2006-10-27 09:13:48 · answer #5 · answered by Anonymous · 0 0

Sorry to hear that
My father also commited suicide he was 37 it was 19 years ago last friday ..
You just have to remember they obviously had a reason for doing this and that whatever the reason was it was enough to send them over the edge . Just remember it had nothing to do with you and that im sure if things could of been different and that your father could see the hurt that he caused it would never of happend
Try to talk to people about it as much as you can
Please feel free to email me if you need a chat you can contact me on my profile page
xx

2006-10-27 09:10:24 · answer #6 · answered by kirsty d 2 · 0 0

You have managed to carry on with your life for 3 years after the event so you have some mental strength. Remember about the good things in your life and concentrate on the positive things in your life, friends, hobbies, favourite TV or whatever makes you smile. It isn't easy, life throws things at you and you have to deal with them, it will make you stronger. Summing up suicide is the cowards way out[I'm sorry] and it hurts the loved ones the most,so remember that and keep on keeping on. I wish you the very best of luck and hope that you will be able to cope with your tragedy.

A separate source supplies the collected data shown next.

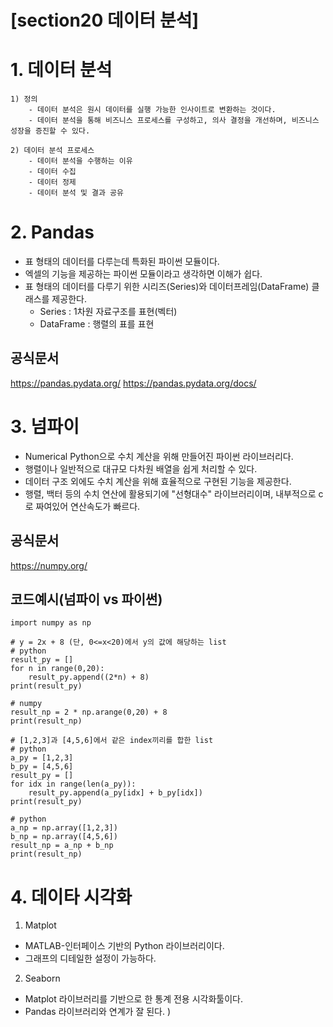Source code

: # [section20 데이터 분석] 

# 1. 데이터 분석
	1) 정의
		- 데이터 분석은 원시 데이터를 실행 가능한 인사이트로 변환하는 것이다.
		- 데이터 분석을 통해 비즈니스 프로세스를 구성하고, 의사 결정을 개선하며, 비즈니스 성장을 증진할 수 있다.

	2) 데이터 분석 프로세스 
		- 데이터 분석을 수행하는 이유
		- 데이터 수집
		- 데이터 정제
		- 데이터 분석 및 결과 공유

# 2. Pandas
- 표 형태의 데이터를 다루는데 특화된 파이썬 모듈이다.
- 엑셀의 기능을 제공하는 파이썬 모듈이라고 생각하면 이해가 쉽다.
- 표 형태의 데이터를 다루기 위한 시리즈(Series)와 데이터프레임(DataFrame) 클래스를 제공한다.
	- Series : 1차원 자료구조를 표현(벡터)
	- DataFrame : 행렬의 표를 표현

## 공식문서
https://pandas.pydata.org/
https://pandas.pydata.org/docs/


# 3. 넘파이
- Numerical Python으로 수치 계산을 위해 만들어진 파이썬 라이브러리다.
- 행렬이나 일반적으로 대규모 다차원 배열을 쉽게 처리할 수 있다.
- 데이터 구조 외에도 수치 계산을 위해 효율적으로 구현된 기능을 제공한다.
- 행렬, 백터 등의 수치 연산에 활용되기에 "선형대수" 라이브러리이며, 내부적으로 c로 짜여있어 연산속도가 빠르다.

## 공식문서
https://numpy.org/

## 코드예시(넘파이 vs 파이썬)
```
import numpy as np

# y = 2x + 8 (단, 0<=x<20)에서 y의 값에 해당하는 list
# python
result_py = []
for n in range(0,20):
    result_py.append((2*n) + 8)
print(result_py)

# numpy
result_np = 2 * np.arange(0,20) + 8
print(result_np)

# [1,2,3]과 [4,5,6]에서 같은 index끼리를 합한 list
# python
a_py = [1,2,3]
b_py = [4,5,6]
result_py = []
for idx in range(len(a_py)):
    result_py.append(a_py[idx] + b_py[idx])
print(result_py)

# python
a_np = np.array([1,2,3])
b_np = np.array([4,5,6])
result_np = a_np + b_np
print(result_np)
```

# 4. 데이타 시각화
1. Matplot
- MATLAB-인터페이스 기반의 Python 라이브러리이다.
- 그래프의 디테일한 설정이 가능하다.

2. Seaborn
- Matplot 라이브러리를 기반으로 한 통계 전용 시각화툴이다.
- Pandas 라이브러리와 연계가 잘 된다.
)
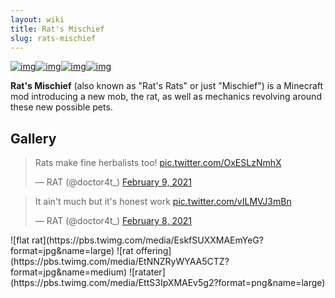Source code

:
 ```yaml
---
layout: wiki
title: Rat's Mischief
slug: rats-mischief
---
```

<script async src="https://platform.twitter.com/widgets.js" charset="utf-8"></script>
[![img](https://img.shields.io/discord/292744693803122688?color=informational&label=Ladysnake&logo=Discord)](https://ladysnake.glitch.me)[![img](http://cf.way2muchnoise.eu/full_rats-rats_downloads.svg)](https://www.curseforge.com/minecraft/mc-mods/rats-rats)[![img](http://cf.way2muchnoise.eu/versions/minecraft_rats-rats_latest.svg)](https://www.curseforge.com/minecraft/mc-mods/rats-rats)[![img](https://img.shields.io/github/last-commit/ladysnake/rats-rats)](https://github.com/ladysnake/rats-rats/commits/main)

**Rat's Mischief** (also known as "Rat's Rats" or just "Mischief") is a Minecraft mod introducing a new mob, the rat, as well as mechanics revolving around these new possible pets.

## Gallery
<blockquote class="twitter-tweet"><p lang="en" dir="ltr">Rats make fine herbalists too! <a href="https://t.co/OxESLzNmhX">pic.twitter.com/OxESLzNmhX</a></p>&mdash; RAT (@doctor4t_) <a href="https://twitter.com/doctor4t_/status/1359138165672583169?ref_src=twsrc%5Etfw">February 9, 2021</a></blockquote>
<blockquote class="twitter-tweet"><p lang="en" dir="ltr">It ain&#39;t much but it&#39;s honest work <a href="https://t.co/vILMVJ3mBn">pic.twitter.com/vILMVJ3mBn</a></p>&mdash; RAT (@doctor4t_) <a href="https://twitter.com/doctor4t_/status/1358888046435958791?ref_src=twsrc%5Etfw">February 8, 2021</a></blockquote>
![flat rat](https://pbs.twimg.com/media/EskfSUXXMAEmYeG?format=jpg&name=large)
![rat offering](https://pbs.twimg.com/media/EtNNZRyWYAA5CTZ?format=jpg&name=medium)
![ratater](https://pbs.twimg.com/media/EttS3IpXMAEv5g2?format=png&name=large)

2006-10-27 09:07:28 · answer #7 · answered by Tws 3 · 0 0

Oh my sweet.

There is nothing more painfull than to loose your Dad....but to have the extra burdon of him choosing to leave you is an almighty double blow.

You have a lot of grieving still to do...and a lot of what ifs....but you cannot change what has happened...you can only live on...Please ask for help from professionals....they can help you to explore your own feelings and keep your own grieving on a healthy path...

I lost my Dad twenty years ago and I am sorry but you never get over it...the sadness just drifts away very slowly ready to return at a moments memory but less painfully.

With all my thoughts for you. XX

2006-10-27 09:08:21 · answer #8 · answered by SALLY D 3 · 2 0

That is a natural feeling but the time is coming when you will find another person to fill the need for a dad. Know this that some how all of life is not wasted and you will find dad again. Your dad had his dad but it was not enough to help him find the answers to survive. Are you surviving and finding happiness?

2006-10-27 09:11:27 · answer #9 · answered by Anonymous · 0 0

My father died three years ago Oct 28, 2003.
I have wondered if his was a suicide to, its something I will never know for sure. I have become more of a spiritual person due to my own disappointments in life and truly believe we go back to a better place when we die. He probably feels guilty for your sake but you should forgive him because it will all make sense one day. Don't give up.